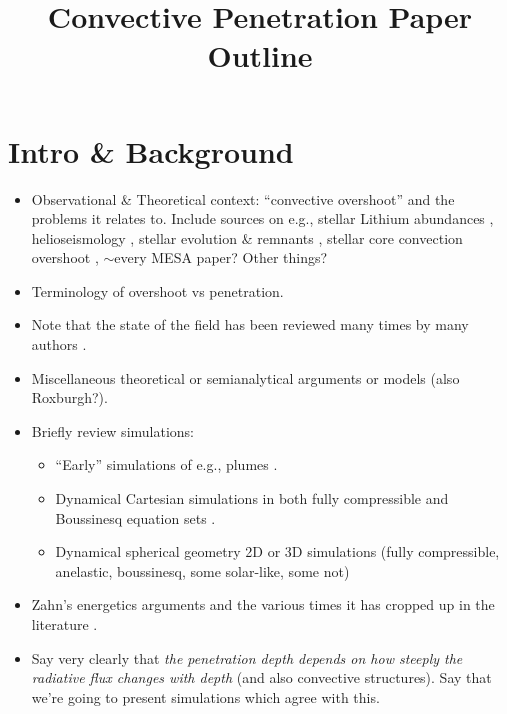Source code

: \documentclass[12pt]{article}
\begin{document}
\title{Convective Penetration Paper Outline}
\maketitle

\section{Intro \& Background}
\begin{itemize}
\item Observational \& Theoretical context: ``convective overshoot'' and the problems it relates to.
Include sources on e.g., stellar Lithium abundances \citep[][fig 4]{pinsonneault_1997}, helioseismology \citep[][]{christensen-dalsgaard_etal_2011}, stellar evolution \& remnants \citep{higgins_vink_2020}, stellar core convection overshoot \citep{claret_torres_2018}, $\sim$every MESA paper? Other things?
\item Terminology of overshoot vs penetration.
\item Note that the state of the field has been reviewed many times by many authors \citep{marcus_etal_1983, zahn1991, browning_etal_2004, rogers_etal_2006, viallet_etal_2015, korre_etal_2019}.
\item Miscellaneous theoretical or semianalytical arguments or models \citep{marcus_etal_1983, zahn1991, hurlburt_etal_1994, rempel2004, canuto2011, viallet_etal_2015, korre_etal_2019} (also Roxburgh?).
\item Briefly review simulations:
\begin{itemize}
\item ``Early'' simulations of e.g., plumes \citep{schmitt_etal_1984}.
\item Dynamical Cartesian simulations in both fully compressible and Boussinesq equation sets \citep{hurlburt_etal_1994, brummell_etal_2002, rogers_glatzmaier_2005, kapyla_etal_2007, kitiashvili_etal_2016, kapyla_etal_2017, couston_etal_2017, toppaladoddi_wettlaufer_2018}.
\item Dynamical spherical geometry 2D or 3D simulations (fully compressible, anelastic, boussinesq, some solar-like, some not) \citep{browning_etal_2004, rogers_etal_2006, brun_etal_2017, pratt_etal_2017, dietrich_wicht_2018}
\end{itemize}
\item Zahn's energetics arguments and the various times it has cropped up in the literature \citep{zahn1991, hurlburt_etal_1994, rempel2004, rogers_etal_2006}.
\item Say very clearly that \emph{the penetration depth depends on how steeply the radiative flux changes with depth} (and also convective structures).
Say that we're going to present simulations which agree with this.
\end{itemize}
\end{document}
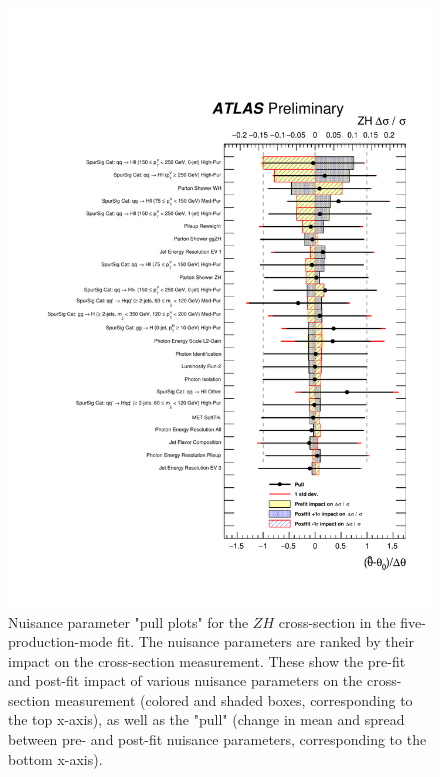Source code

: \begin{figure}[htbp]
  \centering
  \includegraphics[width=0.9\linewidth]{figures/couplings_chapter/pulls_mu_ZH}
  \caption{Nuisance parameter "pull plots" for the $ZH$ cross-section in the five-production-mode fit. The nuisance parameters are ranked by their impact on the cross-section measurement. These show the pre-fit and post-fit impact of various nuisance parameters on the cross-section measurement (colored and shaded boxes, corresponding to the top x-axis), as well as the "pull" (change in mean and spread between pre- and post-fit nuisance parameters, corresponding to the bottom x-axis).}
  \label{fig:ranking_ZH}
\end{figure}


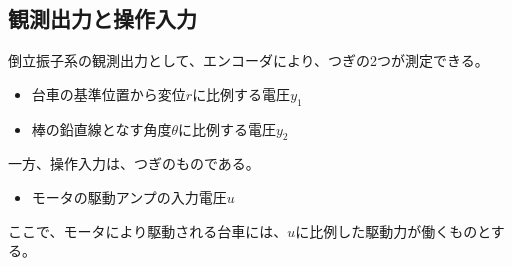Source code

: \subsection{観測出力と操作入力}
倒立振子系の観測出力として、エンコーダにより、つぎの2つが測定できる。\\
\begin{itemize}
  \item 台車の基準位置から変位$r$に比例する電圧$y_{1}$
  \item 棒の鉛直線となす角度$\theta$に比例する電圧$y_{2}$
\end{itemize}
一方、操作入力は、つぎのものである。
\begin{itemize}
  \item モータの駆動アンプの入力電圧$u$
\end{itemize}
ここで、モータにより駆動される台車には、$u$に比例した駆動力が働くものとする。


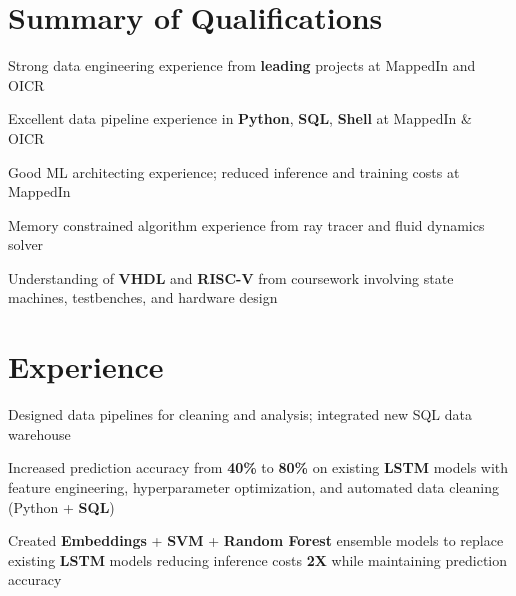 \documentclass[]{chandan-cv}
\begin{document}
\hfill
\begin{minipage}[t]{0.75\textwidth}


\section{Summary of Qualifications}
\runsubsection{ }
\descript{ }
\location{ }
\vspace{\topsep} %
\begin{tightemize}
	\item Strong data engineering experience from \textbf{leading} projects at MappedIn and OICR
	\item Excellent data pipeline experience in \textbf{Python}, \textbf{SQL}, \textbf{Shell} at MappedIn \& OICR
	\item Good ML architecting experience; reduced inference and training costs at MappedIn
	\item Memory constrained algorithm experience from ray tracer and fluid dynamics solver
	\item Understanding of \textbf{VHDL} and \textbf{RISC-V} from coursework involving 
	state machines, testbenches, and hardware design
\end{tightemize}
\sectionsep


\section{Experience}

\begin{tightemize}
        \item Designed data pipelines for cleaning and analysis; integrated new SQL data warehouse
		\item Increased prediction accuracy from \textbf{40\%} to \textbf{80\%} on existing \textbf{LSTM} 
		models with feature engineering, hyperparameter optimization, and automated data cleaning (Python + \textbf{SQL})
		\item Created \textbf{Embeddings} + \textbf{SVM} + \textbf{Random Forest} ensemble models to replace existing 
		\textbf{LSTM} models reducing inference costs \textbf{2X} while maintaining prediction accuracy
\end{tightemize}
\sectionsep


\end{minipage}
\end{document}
==
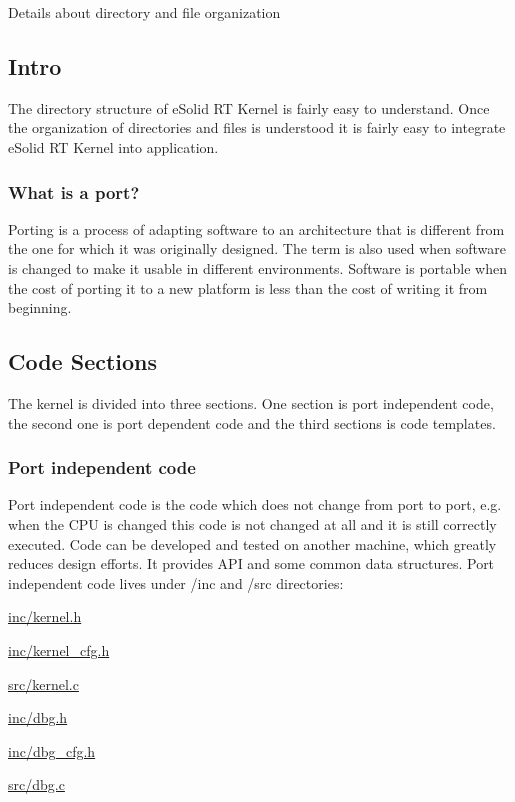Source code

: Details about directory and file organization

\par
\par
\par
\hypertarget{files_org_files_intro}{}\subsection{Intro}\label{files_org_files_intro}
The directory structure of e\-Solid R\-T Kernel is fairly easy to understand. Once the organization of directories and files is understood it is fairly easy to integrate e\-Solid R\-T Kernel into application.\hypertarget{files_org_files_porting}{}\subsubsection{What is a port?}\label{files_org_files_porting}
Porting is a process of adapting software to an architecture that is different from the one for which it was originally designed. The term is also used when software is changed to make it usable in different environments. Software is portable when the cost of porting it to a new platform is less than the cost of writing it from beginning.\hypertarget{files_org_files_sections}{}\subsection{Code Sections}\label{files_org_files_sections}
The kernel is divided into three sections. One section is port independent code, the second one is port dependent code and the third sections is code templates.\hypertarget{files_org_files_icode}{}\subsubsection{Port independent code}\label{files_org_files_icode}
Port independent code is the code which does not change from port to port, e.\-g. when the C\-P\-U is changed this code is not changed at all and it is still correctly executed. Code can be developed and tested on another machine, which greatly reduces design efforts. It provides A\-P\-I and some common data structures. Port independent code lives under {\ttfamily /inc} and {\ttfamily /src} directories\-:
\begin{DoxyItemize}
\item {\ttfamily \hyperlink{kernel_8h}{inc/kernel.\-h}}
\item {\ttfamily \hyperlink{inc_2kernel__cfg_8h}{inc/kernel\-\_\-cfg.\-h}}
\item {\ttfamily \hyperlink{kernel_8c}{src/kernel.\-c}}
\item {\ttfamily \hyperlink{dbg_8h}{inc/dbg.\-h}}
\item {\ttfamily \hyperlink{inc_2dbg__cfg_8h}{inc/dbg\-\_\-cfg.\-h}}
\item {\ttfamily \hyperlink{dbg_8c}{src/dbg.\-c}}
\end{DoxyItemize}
--
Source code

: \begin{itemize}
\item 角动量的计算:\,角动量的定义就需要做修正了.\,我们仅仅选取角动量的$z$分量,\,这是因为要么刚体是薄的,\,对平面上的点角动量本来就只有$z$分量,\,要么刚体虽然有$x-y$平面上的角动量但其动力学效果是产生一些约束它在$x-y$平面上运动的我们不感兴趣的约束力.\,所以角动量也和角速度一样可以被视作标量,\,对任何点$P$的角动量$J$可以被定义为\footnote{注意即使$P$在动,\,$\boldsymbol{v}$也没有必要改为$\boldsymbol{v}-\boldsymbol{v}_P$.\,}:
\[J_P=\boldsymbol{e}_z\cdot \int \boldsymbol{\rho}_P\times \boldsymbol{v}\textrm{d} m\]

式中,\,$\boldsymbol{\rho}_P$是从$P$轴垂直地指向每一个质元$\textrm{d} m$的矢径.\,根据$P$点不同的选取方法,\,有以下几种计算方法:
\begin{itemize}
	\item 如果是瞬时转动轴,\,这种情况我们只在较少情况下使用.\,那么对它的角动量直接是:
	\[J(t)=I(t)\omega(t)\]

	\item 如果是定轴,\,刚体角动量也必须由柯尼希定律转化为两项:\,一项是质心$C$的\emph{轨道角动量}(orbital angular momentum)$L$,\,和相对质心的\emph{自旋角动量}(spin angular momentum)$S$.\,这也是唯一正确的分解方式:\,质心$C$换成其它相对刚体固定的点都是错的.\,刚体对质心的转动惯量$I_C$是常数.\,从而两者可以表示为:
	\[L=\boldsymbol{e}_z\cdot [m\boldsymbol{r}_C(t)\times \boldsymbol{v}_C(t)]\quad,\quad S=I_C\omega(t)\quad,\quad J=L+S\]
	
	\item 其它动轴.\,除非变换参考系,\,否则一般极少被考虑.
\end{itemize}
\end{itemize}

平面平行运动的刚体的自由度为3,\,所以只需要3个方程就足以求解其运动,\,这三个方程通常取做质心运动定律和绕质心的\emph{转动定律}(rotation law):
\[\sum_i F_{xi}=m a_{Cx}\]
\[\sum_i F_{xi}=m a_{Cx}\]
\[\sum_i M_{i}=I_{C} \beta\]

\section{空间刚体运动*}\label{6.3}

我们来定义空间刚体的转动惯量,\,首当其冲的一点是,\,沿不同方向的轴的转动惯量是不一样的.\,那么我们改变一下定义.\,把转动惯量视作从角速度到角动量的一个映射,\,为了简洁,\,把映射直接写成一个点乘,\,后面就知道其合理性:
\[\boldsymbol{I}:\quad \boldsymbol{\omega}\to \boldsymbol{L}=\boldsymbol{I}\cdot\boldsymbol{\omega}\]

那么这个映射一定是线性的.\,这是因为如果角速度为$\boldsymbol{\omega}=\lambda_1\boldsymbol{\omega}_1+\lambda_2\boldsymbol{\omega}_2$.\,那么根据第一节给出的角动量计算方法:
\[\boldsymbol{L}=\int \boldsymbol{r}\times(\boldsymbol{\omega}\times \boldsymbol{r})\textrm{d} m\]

**What the task requires**. Your answer should be one number, the count of lines above that hold "costs".

**Exercise solution**. 2